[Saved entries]
☆ ☆ ☆ ☆
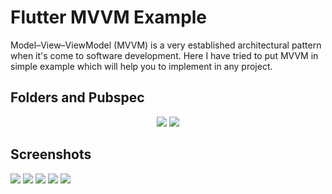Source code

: # Flutter MVVM Example

Model–View–ViewModel (MVVM) is a very established architectural pattern when it's come to software development. Here I have tried to put MVVM in simple example which will help you to implement in any project. 


## Folders and Pubspec

<div align="center">
  <img src="https://github.com/EmreToklu00/flutter_mvvm_example/blob/main/github/lib.png">
  <img src="https://github.com/EmreToklu00/flutter_mvvm_example/blob/main/github/pubspec.png">
</div>

## Screenshots

<img src="https://github.com/EmreToklu00/flutter_mvvm_example/blob/main/github/screen_1.png">
<img src="https://github.com/EmreToklu00/flutter_mvvm_example/blob/main/github/screen_1_1.png">
<img src="https://github.com/EmreToklu00/flutter_mvvm_example/blob/main/github/screen_2.png">
<img src="https://github.com/EmreToklu00/flutter_mvvm_example/blob/main/github/screen_1_2.png">
<img src="https://github.com/EmreToklu00/flutter_mvvm_example/blob/main/github/screen_dark.png">
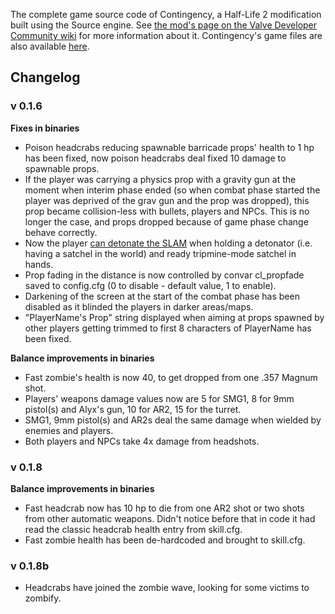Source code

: The complete game source code of Contingency, a Half-Life 2 modification built using the Source engine. See [the mod's page on the Valve Developer Community wiki](https://developer.valvesoftware.com/wiki/Contingency) for more information about it. Contingency's game files are also available [here](https://github.com/jamespizzurro/arp-contingency).

## Changelog

### v 0.1.6

**Fixes in binaries**

* Poison headcrabs reducing spawnable barricade props' health to 1 hp has been fixed, now poison headcrabs deal fixed 10 damage to spawnable props.
* If the player was carrying a physics prop with a gravity gun at the moment when interim phase ended (so when combat phase started the player was deprived of the grav gun and the prop was dropped), this prop became collision-less with bullets, players and NPCs. This is no longer the case, and props dropped because of game phase change behave correctly.
* Now the player [can detonate the SLAM](https://youtu.be/pvfdsDBldqI) when holding a detonator (i.e. having a satchel in the world) and ready tripmine-mode satchel in hands.
* Prop fading in the distance is now controlled by convar cl_propfade saved to config.cfg (0 to disable - default value, 1 to enable).
* Darkening of the screen at the start of the combat phase has been disabled as it blinded the players in darker areas/maps.
* "PlayerName's Prop" string displayed when aiming at props spawned by other players getting trimmed to first 8 characters of PlayerName has been fixed.

**Balance improvements in binaries**

* Fast zombie's health is now 40, to get dropped from one .357 Magnum shot.
* Players' weapons damage values now are 5 for SMG1, 8 for 9mm pistol(s) and Alyx's gun, 10 for AR2, 15 for the turret.
* SMG1, 9mm pistol(s) and AR2s deal the same damage when wielded by enemies and players.
* Both players and NPCs take 4x damage from headshots.

### v 0.1.8

**Balance improvements in binaries**

* Fast headcrab now has 10 hp to die from one AR2 shot or two shots from other automatic weapons. Didn't notice before that in code it had read the classic headcrab health entry from skill.cfg.
* Fast zombie health has been de-hardcoded and brought to skill.cfg.

### v 0.1.8b

* Headcrabs have joined the zombie wave, looking for some victims to zombify.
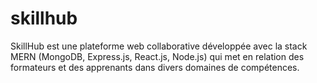 # skillhub
SkillHub est une plateforme web collaborative développée avec la stack MERN (MongoDB, Express.js, React.js, Node.js) qui met en relation des formateurs et des apprenants dans divers domaines de compétences.
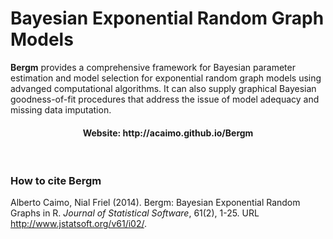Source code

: 
# Bayesian Exponential Random Graph Models

**Bergm** provides a comprehensive framework for Bayesian parameter estimation and model selection for exponential random graph models using advanged computational algorithms. It can also supply graphical Bayesian goodness-of-fit procedures that address the issue of model adequacy and missing data imputation.

<h4 align="center">
  Website: http://acaimo.github.io/Bergm
</h4>
<br/>

### How to cite **Bergm**

Alberto Caimo, Nial Friel (2014). Bergm: Bayesian Exponential Random Graphs in R. *Journal of Statistical Software*, 61(2), 1-25. URL http://www.jstatsoft.org/v61/i02/.
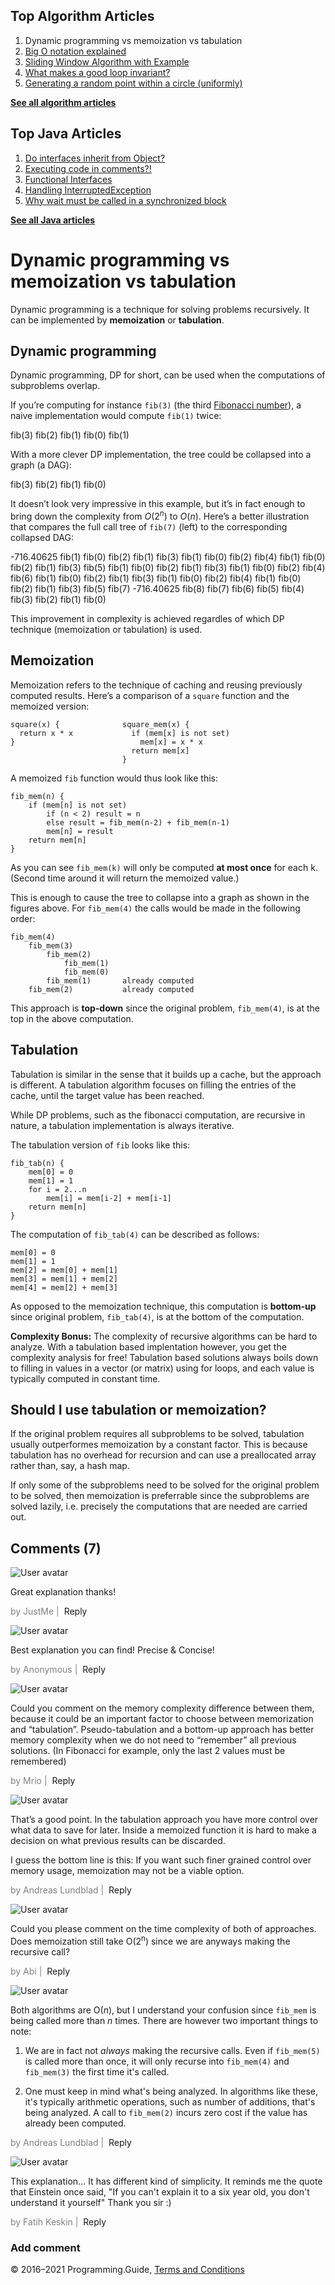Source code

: <span class="underline"></span>

<span class="underline"></span>

## Top Algorithm Articles

1.  Dynamic programming vs memoization vs tabulation
2.  [Big O notation explained](big-o-notation-explained.html)
3.  [Sliding Window Algorithm with Example](sliding-window-example.html)
4.  [What makes a good loop invariant?](what-makes-a-good-loop-invariant.html)
5.  [Generating a random point within a circle (uniformly)](random-point-within-circle.html)

[**See all algorithm articles**](algorithms.html)

<span class="underline"></span>

## Top Java Articles

1.  [Do interfaces inherit from Object?](java/do-interfaces-inherit-from-object.html)
2.  [Executing code in comments?!](java/executing-code-in-comments.html)
3.  [Functional Interfaces](java/functional-interfaces.html)
4.  [Handling InterruptedException](java/handling-interrupted-exceptions.html)
5.  [Why wait must be called in a synchronized block](java/why-wait-must-be-in-synchronized.html)

[**See all Java articles**](java/index.html)

# Dynamic programming vs memoization vs tabulation

Dynamic programming is a technique for solving problems recursively. It can be implemented by **memoization** or **tabulation**.

## Dynamic programming

Dynamic programming, DP for short, can be used when the computations of subproblems overlap.

If you’re computing for instance `fib(3)` (the third [Fibonacci number](https://en.wikipedia.org/wiki/Fibonacci_number)), a naive implementation would compute `fib(1)` twice:

fib(3) fib(2) fib(1) fib(0) fib(1)

With a more clever DP implementation, the tree could be collapsed into a graph (a DAG):

fib(3) fib(2) fib(1) fib(0)

It doesn’t look very impressive in this example, but it’s in fact enough to bring down the complexity from _O_(2<sup>_n_</sup>) to _O_(_n_). Here’s a better illustration that compares the full call tree of `fib(7)` (left) to the corresponding collapsed DAG:

-716.40625 fib(1) fib(0) fib(2) fib(1) fib(3) fib(1) fib(0) fib(2) fib(4) fib(1) fib(0) fib(2) fib(1) fib(3) fib(5) fib(1) fib(0) fib(2) fib(1) fib(3) fib(1) fib(0) fib(2) fib(4) fib(6) fib(1) fib(0) fib(2) fib(1) fib(3) fib(1) fib(0) fib(2) fib(4) fib(1) fib(0) fib(2) fib(1) fib(3) fib(5) fib(7) -716.40625 fib(8) fib(7) fib(6) fib(5) fib(4) fib(3) fib(2) fib(1) fib(0)

This improvement in complexity is achieved regardles of which DP technique (memoization or tabulation) is used.

## Memoization

Memoization refers to the technique of caching and reusing previously computed results. Here’s a comparison of a `square` function and the memoized version:

    square(x) {              square_mem(x) {
      return x * x             if (mem[x] is not set)
    }                            mem[x] = x * x
                               return mem[x]
                             }

A memoized `fib` function would thus look like this:

    fib_mem(n) {
        if (mem[n] is not set)
            if (n < 2) result = n
            else result = fib_mem(n-2) + fib_mem(n-1)
            mem[n] = result
        return mem[n]
    }

As you can see `fib_mem(k)` will only be computed **at most once** for each <span class="identifier">k</span>. (Second time around it will return the memoized value.)

This is enough to cause the tree to collapse into a graph as shown in the figures above. For `fib_mem(4)` the calls would be made in the following order:

    fib_mem(4)
        fib_mem(3)
            fib_mem(2)
                fib_mem(1)
                fib_mem(0)
            fib_mem(1)       already computed
        fib_mem(2)           already computed

This approach is **top-down** since the original problem, `fib_mem(4)`, is at the top in the above computation.

## Tabulation

Tabulation is similar in the sense that it builds up a cache, but the approach is different. A tabulation algorithm focuses on filling the entries of the cache, until the target value has been reached.

While DP problems, such as the fibonacci computation, are recursive in nature, a tabulation implementation is always iterative.

The tabulation version of `fib` looks like this:

    fib_tab(n) {
        mem[0] = 0
        mem[1] = 1
        for i = 2...n
            mem[i] = mem[i-2] + mem[i-1]
        return mem[n]
    }

The computation of `fib_tab(4)` can be described as follows:

    mem[0] = 0
    mem[1] = 1
    mem[2] = mem[0] + mem[1]
    mem[3] = mem[1] + mem[2]
    mem[4] = mem[2] + mem[3]

As opposed to the memoization technique, this computation is **bottom-up** since original problem, `fib_tab(4)`, is at the bottom of the computation.

**Complexity Bonus:** The complexity of recursive algorithms can be hard to analyze. With a tabulation based implentation however, you get the complexity analysis for free! Tabulation based solutions always boils down to filling in values in a vector (or matrix) using for loops, and each value is typically computed in constant time.

## Should I use tabulation or memoization?

If the original problem requires all subproblems to be solved, tabulation usually outperformes memoization by a constant factor. This is because tabulation has no overhead for recursion and can use a preallocated array rather than, say, a hash map.

If only some of the subproblems need to be solved for the original problem to be solved, then memoization is preferrable since the subproblems are solved lazily, i.e. precisely the computations that are needed are carried out.

## Comments (7)

![User avatar](https://www.gravatar.com/avatar/d41d8cd98f00b204e9800998ecf8427e?d=mp)

Great explanation thanks!

<span style="color: grey">by JustMe | </span> <span class="reply-button">Reply</span>

![User avatar](https://www.gravatar.com/avatar/d41d8cd98f00b204e9800998ecf8427e?d=mp)

Best explanation you can find! Precise & Concise!

<span style="color: grey">by Anonymous | </span> <span class="reply-button">Reply</span>

![User avatar](https://www.gravatar.com/avatar/84f8dc6e3c2b5ee51cb0f4511c3b3f34?d=mp)

Could you comment on the memory complexity difference between them, because it could be an important factor to choose between memorization and “tabulation”. Pseudo-tabulation and a bottom-up approach has better memory complexity when we do not need to “remember” all previous solutions. (In Fibonacci for example, only the last 2 values must be remembered)

<span style="color: grey">by Mrio | </span> <span class="reply-button">Reply</span>

![User avatar](https://www.gravatar.com/avatar/99e100243aaa8b1469b1ed4e8bbecb06?d=mp)

That’s a good point. In the tabulation approach you have more control over what data to save for later. Inside a memoized function it is hard to make a decision on what previous results can be discarded.

I guess the bottom line is this: If you want such finer grained control over memory usage, memoization may not be a viable option.

<span style="color: grey">by Andreas Lundblad | </span> <span class="reply-button">Reply</span>

![User avatar](https://www.gravatar.com/avatar/20e1d5ff10178d42db044cdf0cb30e97?d=mp)

Could you please comment on the time complexity of both of approaches. Does memoization still take O(2<sup>n</sup>) since we are anyways making the recursive call?

<span style="color: grey">by Abi | </span> <span class="reply-button">Reply</span>

![User avatar](https://www.gravatar.com/avatar/99e100243aaa8b1469b1ed4e8bbecb06?d=mp)

Both algorithms are O(_n_), but I understand your confusion since `fib_mem` is being called more than _n_ times. There are however two important things to note:

1.  We are in fact not _always_ making the recursive calls. Even if `fib_mem(5)` is called more than once, it will only recurse into `fib_mem(4)` and `fib_mem(3)` the first time it's called.

2.  One must keep in mind what's being analyzed. In algorithms like these, it's typically arithmetic operations, such as number of additions, that's being analyzed. A call to `fib_mem(2)` incurs zero cost if the value has already been computed.

<span style="color: grey">by Andreas Lundblad | </span> <span class="reply-button">Reply</span>

![User avatar](https://www.gravatar.com/avatar/046bac1bde8fbbab3c30b7ed359af13e?d=mp)

This explanation... It has different kind of simplicity. It reminds me the quote that Einstein once said, "If you can't explain it to a six year old, you don't understand it yourself" Thank you sir :)

<span style="color: grey">by Fatih Keskin | </span> <span class="reply-button">Reply</span>

### Add comment

© 2016–2021 Programming.Guide, [Terms and Conditions](terms-and-conditions.html)
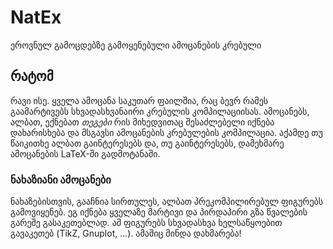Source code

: # NatEx

ეროვნულ გამოცდებზე გამოყენებული ამოცანების კრებული

## რატომ

რავი ისე. ყველა ამოცანა საკუთარ ფაილშია, რაც ბევრ რამეს გაამარტივებს სხვადასხვანაირი კრებულის კომპილაციისას. ამოცანებს, ალბათ, ექნებათ _თეგები_ რის მიხედვითაც შესაძლებელი იქნება დახარისხება და მსგავსი ამოცანების კრებულების კომპილაცია. აქამდე თუ წაიკითხე ალბათ გაინტერესებს და, თუ გაინტერესებს, დამეხმარე ამოცანების LaTeX-ში გადმოტანაში.

### ნახაზიანი ამოცანები

ნახაზებისთვის, გააჩნია სირთულეს, ალბათ პრეკომპილირებულ ფიგურებს გამოვიყენებ. ეგ იქნება ყველაზე მარტივი და პირდაპირი გზა წვალების გარეშე გასაკეთებლად. ამ ფიგურებს სხვადასხვა ხელსაწყოებით გავაკეთებ (TikZ, Gnuplot, ...). ამაშიც მინდა დახმარება!
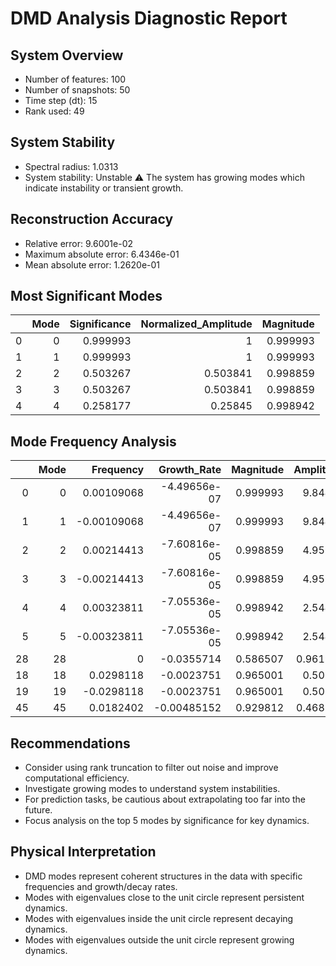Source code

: # DMD Analysis Diagnostic Report

## System Overview
- Number of features: 100
- Number of snapshots: 50
- Time step (dt): 15
- Rank used: 49

## System Stability
- Spectral radius: 1.0313
- System stability: Unstable
  ⚠️ The system has growing modes which indicate instability or transient growth.

## Reconstruction Accuracy
- Relative error: 9.6001e-02
- Maximum absolute error: 6.4346e-01
- Mean absolute error: 1.2620e-01

## Most Significant Modes
|    |   Mode |   Significance |   Normalized_Amplitude |   Magnitude |
|---:|-------:|---------------:|-----------------------:|------------:|
|  0 |      0 |       0.999993 |               1        |    0.999993 |
|  1 |      1 |       0.999993 |               1        |    0.999993 |
|  2 |      2 |       0.503267 |               0.503841 |    0.998859 |
|  3 |      3 |       0.503267 |               0.503841 |    0.998859 |
|  4 |      4 |       0.258177 |               0.25845  |    0.998942 |

## Mode Frequency Analysis
|    |   Mode |   Frequency |   Growth_Rate |   Magnitude |   Amplitude |   Normalized_Amplitude |
|---:|-------:|------------:|--------------:|------------:|------------:|-----------------------:|
|  0 |      0 |  0.00109068 |  -4.49656e-07 |    0.999993 |    9.84415  |              0.220624  |
|  1 |      1 | -0.00109068 |  -4.49656e-07 |    0.999993 |    9.84415  |              0.220624  |
|  2 |      2 |  0.00214413 |  -7.60816e-05 |    0.998859 |    4.95989  |              0.11116   |
|  3 |      3 | -0.00214413 |  -7.60816e-05 |    0.998859 |    4.95989  |              0.11116   |
|  4 |      4 |  0.00323811 |  -7.05536e-05 |    0.998942 |    2.54423  |              0.0570205 |
|  5 |      5 | -0.00323811 |  -7.05536e-05 |    0.998942 |    2.54423  |              0.0570205 |
| 28 |     28 |  0          |  -0.0355714   |    0.586507 |    0.961952 |              0.021559  |
| 18 |     18 |  0.0298118  |  -0.0023751   |    0.965001 |    0.50323  |              0.0112782 |
| 19 |     19 | -0.0298118  |  -0.0023751   |    0.965001 |    0.50323  |              0.0112782 |
| 45 |     45 |  0.0182402  |  -0.00485152  |    0.929812 |    0.468364 |              0.0104969 |

## Recommendations
- Consider using rank truncation to filter out noise and improve computational efficiency.
- Investigate growing modes to understand system instabilities.
- For prediction tasks, be cautious about extrapolating too far into the future.
- Focus analysis on the top 5 modes by significance for key dynamics.

## Physical Interpretation
- DMD modes represent coherent structures in the data with specific frequencies and growth/decay rates.
- Modes with eigenvalues close to the unit circle represent persistent dynamics.
- Modes with eigenvalues inside the unit circle represent decaying dynamics.
- Modes with eigenvalues outside the unit circle represent growing dynamics.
☆ ☆ ☆ ☆
■ **Your assignment**: Extract every line above containing the word "ალბათ".

■ **Task answer**:
რავი ისე. ყველა ამოცანა საკუთარ ფაილშია, რაც ბევრ რამეს გაამარტივებს სხვადასხვანაირი კრებულის კომპილაციისას. ამოცანებს, ალბათ, ექნებათ _თეგები_ რის მიხედვითაც შესაძლებელი იქნება დახარისხება და მსგავსი ამოცანების კრებულების კომპილაცია. აქამდე თუ წაიკითხე ალბათ გაინტერესებს და, თუ გაინტერესებს, დამეხმარე ამოცანების LaTeX-ში გადმოტანაში.
ნახაზებისთვის, გააჩნია სირთულეს, ალბათ პრეკომპილირებულ ფიგურებს გამოვიყენებ. ეგ იქნება ყველაზე მარტივი და პირდაპირი გზა წვალების გარეშე გასაკეთებლად. ამ ფიგურებს სხვადასხვა ხელსაწყოებით გავაკეთებ (TikZ, Gnuplot, ...). ამაშიც მინდა დახმარება!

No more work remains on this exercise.